Featured in the Domesday Book of 1086, Laverstoke Mill’s more recent history saw it produce the paper used to make bank notes for England and the British Empire. Now the two hectare brown field site has been restored with the help of designer Thomas Heatherwick, who shot to fame for creating the Olympic cauldron at London 2012.

The 40 buildings on the site includes two glasshouses, one temperate and one tropical, where visitors can see the 10 botanicals used by Bombay Sapphire – juniper, lemon peel, grains of paradise, coriander, cubeb berries, orris root, almonds, cassia bark, liquorice, angelica – on display.

The venue also features a “Botanical Dry Room” and the “Vapour Infusion” stills created by 18th century distiller Thomas Dakin, whose recipe inspired the Bombay Sapphire style. After viewing the production process, visitors can try a cocktail at the Mill Bar, which sit on the banks of the River Test.
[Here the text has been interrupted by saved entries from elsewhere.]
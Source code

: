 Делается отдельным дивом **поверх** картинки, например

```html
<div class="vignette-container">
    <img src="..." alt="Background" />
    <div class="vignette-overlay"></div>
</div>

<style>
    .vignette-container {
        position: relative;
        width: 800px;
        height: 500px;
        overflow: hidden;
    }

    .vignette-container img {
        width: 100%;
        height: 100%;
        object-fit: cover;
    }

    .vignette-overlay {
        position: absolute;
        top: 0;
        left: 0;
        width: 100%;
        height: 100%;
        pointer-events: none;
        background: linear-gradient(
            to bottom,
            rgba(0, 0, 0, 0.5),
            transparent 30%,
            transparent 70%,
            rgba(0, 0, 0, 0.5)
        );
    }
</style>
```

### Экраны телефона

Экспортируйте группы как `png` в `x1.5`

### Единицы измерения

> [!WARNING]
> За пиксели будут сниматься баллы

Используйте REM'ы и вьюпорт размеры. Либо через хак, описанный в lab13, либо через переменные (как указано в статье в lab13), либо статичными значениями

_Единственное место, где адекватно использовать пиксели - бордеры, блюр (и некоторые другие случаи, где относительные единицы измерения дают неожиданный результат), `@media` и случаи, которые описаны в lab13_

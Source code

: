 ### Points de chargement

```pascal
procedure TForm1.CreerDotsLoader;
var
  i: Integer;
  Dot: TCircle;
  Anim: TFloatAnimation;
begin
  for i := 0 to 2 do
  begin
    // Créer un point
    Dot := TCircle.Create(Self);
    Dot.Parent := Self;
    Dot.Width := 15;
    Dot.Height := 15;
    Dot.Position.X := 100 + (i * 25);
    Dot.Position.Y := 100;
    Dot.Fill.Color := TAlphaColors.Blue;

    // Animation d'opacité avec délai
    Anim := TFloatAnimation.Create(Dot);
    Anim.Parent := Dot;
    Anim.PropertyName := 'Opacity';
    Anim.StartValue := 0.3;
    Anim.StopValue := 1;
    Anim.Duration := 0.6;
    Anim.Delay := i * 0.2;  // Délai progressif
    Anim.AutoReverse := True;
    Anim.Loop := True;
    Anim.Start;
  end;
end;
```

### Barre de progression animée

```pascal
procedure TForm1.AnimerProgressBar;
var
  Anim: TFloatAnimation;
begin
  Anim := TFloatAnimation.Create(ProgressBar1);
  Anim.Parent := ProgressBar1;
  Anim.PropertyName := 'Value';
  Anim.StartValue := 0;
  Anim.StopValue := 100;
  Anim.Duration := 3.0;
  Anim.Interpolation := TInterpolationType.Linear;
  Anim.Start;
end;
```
Commenting on the restoration project, Ben Farlow, global category director for Bombay Sapphire, which is owned by spirits group Bacardi, said: “We fully respect the importance of heritage and have made every effort over the last four years to ensure Laverstoke Mill is a place that is reflective of its past, and holds the fundamental principles of creativity, integrity and beauty at its centre.

“It is fantastic to witness the opening of Laverstoke Mill and show-off the incredible design and splendour of the site which we are proud to call our home as it provides the perfect setting to showcase an elegant brand as Bombay Sapphire.”

The brand’s master distiller Nik Fordham hailed the move as “the start of a new legacy for Bombay Sapphire”. He explained: “We are very proud of how we craft each and every bottle of Bombay Sapphire on site and look forward to sharing that passion and enthusiasm with the public.”

The move comes at a time when premium gin sales in the UK are proving particularly buoyant, with a recent surge in the craft sector. This in turn has led a number of major brand owners to tap into demand for a small scale, artisanal approach, as seen in the launch last year of Beefeater Burrough’s Reserve.